*Work item*
Write the entries below out again exactly, but skip the pictures.

*Material for this task*
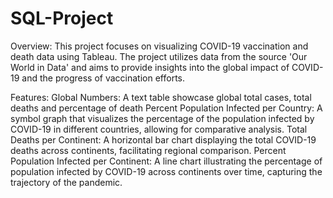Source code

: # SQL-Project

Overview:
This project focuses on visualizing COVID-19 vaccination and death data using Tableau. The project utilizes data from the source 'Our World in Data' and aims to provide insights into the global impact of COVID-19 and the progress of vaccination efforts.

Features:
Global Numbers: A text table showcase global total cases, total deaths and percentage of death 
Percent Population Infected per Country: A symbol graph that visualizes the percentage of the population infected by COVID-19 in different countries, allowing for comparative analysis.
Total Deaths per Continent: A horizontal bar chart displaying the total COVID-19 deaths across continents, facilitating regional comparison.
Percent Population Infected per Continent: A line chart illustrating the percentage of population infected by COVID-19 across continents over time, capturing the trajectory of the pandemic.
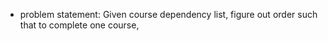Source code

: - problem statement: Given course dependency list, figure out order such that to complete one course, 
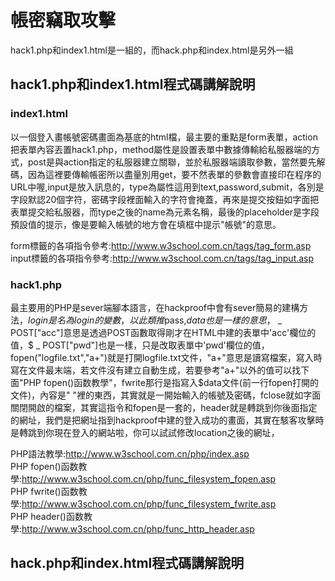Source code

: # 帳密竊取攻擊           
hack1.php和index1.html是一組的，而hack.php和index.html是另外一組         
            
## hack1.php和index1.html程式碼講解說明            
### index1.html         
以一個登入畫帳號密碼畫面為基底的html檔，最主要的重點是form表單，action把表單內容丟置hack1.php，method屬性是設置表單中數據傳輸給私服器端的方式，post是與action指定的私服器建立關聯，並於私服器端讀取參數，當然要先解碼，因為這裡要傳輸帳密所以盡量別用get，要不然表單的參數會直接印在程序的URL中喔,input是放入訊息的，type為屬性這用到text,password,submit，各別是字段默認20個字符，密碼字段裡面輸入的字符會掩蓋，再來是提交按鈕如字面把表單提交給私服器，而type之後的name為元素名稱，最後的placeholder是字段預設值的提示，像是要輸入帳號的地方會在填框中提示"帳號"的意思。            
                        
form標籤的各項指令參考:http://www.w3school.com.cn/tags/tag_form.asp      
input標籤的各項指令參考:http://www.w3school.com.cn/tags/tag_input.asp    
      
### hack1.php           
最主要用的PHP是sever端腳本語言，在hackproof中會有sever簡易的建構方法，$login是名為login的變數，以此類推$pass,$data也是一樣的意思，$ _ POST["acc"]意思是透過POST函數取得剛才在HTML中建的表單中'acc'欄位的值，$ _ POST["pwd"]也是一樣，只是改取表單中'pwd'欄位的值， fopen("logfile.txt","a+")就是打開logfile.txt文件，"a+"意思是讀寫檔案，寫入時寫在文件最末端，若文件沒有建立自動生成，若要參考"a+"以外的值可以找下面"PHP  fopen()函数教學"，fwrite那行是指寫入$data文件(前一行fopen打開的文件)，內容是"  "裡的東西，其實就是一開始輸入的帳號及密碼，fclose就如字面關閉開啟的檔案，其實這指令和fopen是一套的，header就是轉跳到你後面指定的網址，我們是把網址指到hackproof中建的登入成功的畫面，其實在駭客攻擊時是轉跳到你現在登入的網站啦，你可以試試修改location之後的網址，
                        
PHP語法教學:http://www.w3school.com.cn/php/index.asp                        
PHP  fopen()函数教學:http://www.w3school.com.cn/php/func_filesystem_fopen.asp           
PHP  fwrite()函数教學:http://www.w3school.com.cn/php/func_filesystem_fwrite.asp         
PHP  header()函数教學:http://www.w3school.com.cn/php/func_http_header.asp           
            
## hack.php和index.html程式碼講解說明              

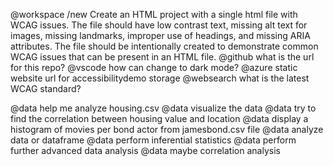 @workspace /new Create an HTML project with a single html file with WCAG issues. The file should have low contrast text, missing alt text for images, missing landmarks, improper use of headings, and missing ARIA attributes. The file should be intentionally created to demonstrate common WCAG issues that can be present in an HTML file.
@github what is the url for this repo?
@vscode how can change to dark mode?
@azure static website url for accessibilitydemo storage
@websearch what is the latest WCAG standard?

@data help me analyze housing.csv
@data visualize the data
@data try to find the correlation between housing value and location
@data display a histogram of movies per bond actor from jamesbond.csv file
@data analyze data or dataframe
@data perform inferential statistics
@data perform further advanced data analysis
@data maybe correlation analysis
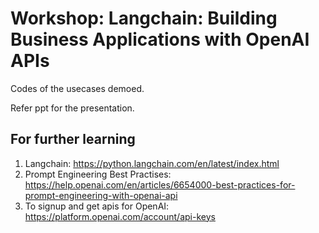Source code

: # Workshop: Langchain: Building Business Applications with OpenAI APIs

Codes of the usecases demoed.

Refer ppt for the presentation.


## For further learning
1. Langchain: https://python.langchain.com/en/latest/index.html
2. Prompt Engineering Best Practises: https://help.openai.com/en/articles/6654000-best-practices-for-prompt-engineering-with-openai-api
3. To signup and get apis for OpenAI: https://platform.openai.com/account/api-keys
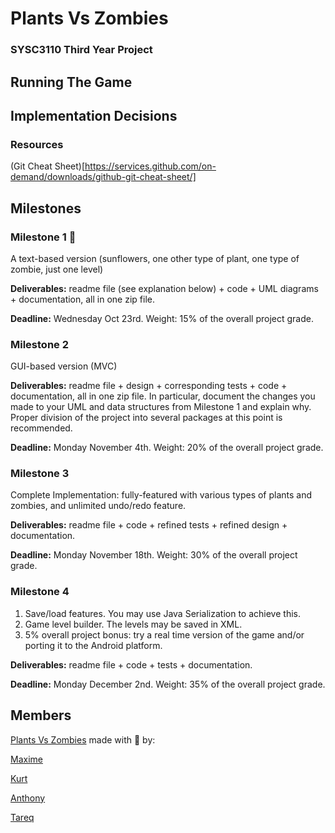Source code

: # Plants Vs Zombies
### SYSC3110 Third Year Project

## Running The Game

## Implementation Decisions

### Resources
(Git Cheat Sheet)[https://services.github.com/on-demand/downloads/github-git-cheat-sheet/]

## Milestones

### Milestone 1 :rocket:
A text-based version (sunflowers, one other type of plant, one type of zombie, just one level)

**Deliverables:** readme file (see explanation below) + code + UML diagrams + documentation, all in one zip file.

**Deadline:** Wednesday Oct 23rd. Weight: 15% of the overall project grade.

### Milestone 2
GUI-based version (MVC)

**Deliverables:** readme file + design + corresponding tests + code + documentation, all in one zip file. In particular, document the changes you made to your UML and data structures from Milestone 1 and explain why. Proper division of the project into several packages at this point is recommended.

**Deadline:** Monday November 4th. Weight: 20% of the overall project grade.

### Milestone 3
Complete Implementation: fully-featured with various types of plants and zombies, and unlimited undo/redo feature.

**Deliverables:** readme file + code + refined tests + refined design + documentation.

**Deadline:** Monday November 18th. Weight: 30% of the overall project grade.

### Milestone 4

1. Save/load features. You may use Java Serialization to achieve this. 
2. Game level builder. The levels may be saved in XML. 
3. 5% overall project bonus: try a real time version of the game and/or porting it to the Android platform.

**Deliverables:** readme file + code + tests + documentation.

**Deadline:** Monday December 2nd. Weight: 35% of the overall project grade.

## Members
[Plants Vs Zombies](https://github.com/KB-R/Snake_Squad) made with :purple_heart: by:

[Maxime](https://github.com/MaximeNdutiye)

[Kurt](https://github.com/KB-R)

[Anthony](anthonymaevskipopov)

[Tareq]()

*Exercise answer*
Source code

: # SQL-Project

Overview:
This project focuses on visualizing COVID-19 vaccination and death data using Tableau. The project utilizes data from the source 'Our World in Data' and aims to provide insights into the global impact of COVID-19 and the progress of vaccination efforts.

Features:
Global Numbers: A text table showcase global total cases, total deaths and percentage of death 
Percent Population Infected per Country: A symbol graph that visualizes the percentage of the population infected by COVID-19 in different countries, allowing for comparative analysis.
Total Deaths per Continent: A horizontal bar chart displaying the total COVID-19 deaths across continents, facilitating regional comparison.
Percent Population Infected per Continent: A line chart illustrating the percentage of population infected by COVID-19 across continents over time, capturing the trajectory of the pandemic.
Source code

: - problem statement: Given course dependency list, figure out order such that to complete one course, 
Source code

: # 帳密竊取攻擊           
hack1.php和index1.html是一組的，而hack.php和index.html是另外一組         
            
## hack1.php和index1.html程式碼講解說明            
### index1.html         
以一個登入畫帳號密碼畫面為基底的html檔，最主要的重點是form表單，action把表單內容丟置hack1.php，method屬性是設置表單中數據傳輸給私服器端的方式，post是與action指定的私服器建立關聯，並於私服器端讀取參數，當然要先解碼，因為這裡要傳輸帳密所以盡量別用get，要不然表單的參數會直接印在程序的URL中喔,input是放入訊息的，type為屬性這用到text,password,submit，各別是字段默認20個字符，密碼字段裡面輸入的字符會掩蓋，再來是提交按鈕如字面把表單提交給私服器，而type之後的name為元素名稱，最後的placeholder是字段預設值的提示，像是要輸入帳號的地方會在填框中提示"帳號"的意思。            
                        
form標籤的各項指令參考:http://www.w3school.com.cn/tags/tag_form.asp      
input標籤的各項指令參考:http://www.w3school.com.cn/tags/tag_input.asp    
      
### hack1.php           
最主要用的PHP是sever端腳本語言，在hackproof中會有sever簡易的建構方法，$login是名為login的變數，以此類推$pass,$data也是一樣的意思，$ _ POST["acc"]意思是透過POST函數取得剛才在HTML中建的表單中'acc'欄位的值，$ _ POST["pwd"]也是一樣，只是改取表單中'pwd'欄位的值， fopen("logfile.txt","a+")就是打開logfile.txt文件，"a+"意思是讀寫檔案，寫入時寫在文件最末端，若文件沒有建立自動生成，若要參考"a+"以外的值可以找下面"PHP  fopen()函数教學"，fwrite那行是指寫入$data文件(前一行fopen打開的文件)，內容是"  "裡的東西，其實就是一開始輸入的帳號及密碼，fclose就如字面關閉開啟的檔案，其實這指令和fopen是一套的，header就是轉跳到你後面指定的網址，我們是把網址指到hackproof中建的登入成功的畫面，其實在駭客攻擊時是轉跳到你現在登入的網站啦，你可以試試修改location之後的網址，
                        
PHP語法教學:http://www.w3school.com.cn/php/index.asp                        
PHP  fopen()函数教學:http://www.w3school.com.cn/php/func_filesystem_fopen.asp           
PHP  fwrite()函数教學:http://www.w3school.com.cn/php/func_filesystem_fwrite.asp         
PHP  header()函数教學:http://www.w3school.com.cn/php/func_http_header.asp           
            
## hack.php和index.html程式碼講解說明              

 @workspace /new Create an HTML project with a single html file with WCAG issues. The file should have low contrast text, missing alt text for images, missing landmarks, improper use of headings, and missing ARIA attributes. The file should be intentionally created to demonstrate common WCAG issues that can be present in an HTML file.
@github what is the url for this repo?
@vscode how can change to dark mode?
@azure static website url for accessibilitydemo storage
@websearch what is the latest WCAG standard?

@data help me analyze housing.csv
@data visualize the data
@data try to find the correlation between housing value and location
@data display a histogram of movies per bond actor from jamesbond.csv file
@data analyze data or dataframe
@data perform inferential statistics
@data perform further advanced data analysis
@data maybe correlation analysis
Source code

: # Workshop: Langchain: Building Business Applications with OpenAI APIs

Codes of the usecases demoed.

Refer ppt for the presentation.


## For further learning
1. Langchain: https://python.langchain.com/en/latest/index.html
2. Prompt Engineering Best Practises: https://help.openai.com/en/articles/6654000-best-practices-for-prompt-engineering-with-openai-api
3. To signup and get apis for OpenAI: https://platform.openai.com/account/api-keys
Source code

: # Plants Vs Zombies
### SYSC3110 Third Year Project

## Running The Game

## Implementation Decisions

### Resources
(Git Cheat Sheet)[https://services.github.com/on-demand/downloads/github-git-cheat-sheet/]

## Milestones

### Milestone 1 :rocket:
A text-based version (sunflowers, one other type of plant, one type of zombie, just one level)

**Deliverables:** readme file (see explanation below) + code + UML diagrams + documentation, all in one zip file.

**Deadline:** Wednesday Oct 23rd. Weight: 15% of the overall project grade.

### Milestone 2
GUI-based version (MVC)

**Deliverables:** readme file + design + corresponding tests + code + documentation, all in one zip file. In particular, document the changes you made to your UML and data structures from Milestone 1 and explain why. Proper division of the project into several packages at this point is recommended.

**Deadline:** Monday November 4th. Weight: 20% of the overall project grade.

### Milestone 3
Complete Implementation: fully-featured with various types of plants and zombies, and unlimited undo/redo feature.

**Deliverables:** readme file + code + refined tests + refined design + documentation.

**Deadline:** Monday November 18th. Weight: 30% of the overall project grade.

### Milestone 4

1. Save/load features. You may use Java Serialization to achieve this. 
2. Game level builder. The levels may be saved in XML. 
3. 5% overall project bonus: try a real time version of the game and/or porting it to the Android platform.

**Deliverables:** readme file + code + tests + documentation.

**Deadline:** Monday December 2nd. Weight: 35% of the overall project grade.

## Members
[Plants Vs Zombies](https://github.com/KB-R/Snake_Squad) made with :purple_heart: by:

[Maxime](https://github.com/MaximeNdutiye)

[Kurt](https://github.com/KB-R)

[Anthony](anthonymaevskipopov)

[Tareq]()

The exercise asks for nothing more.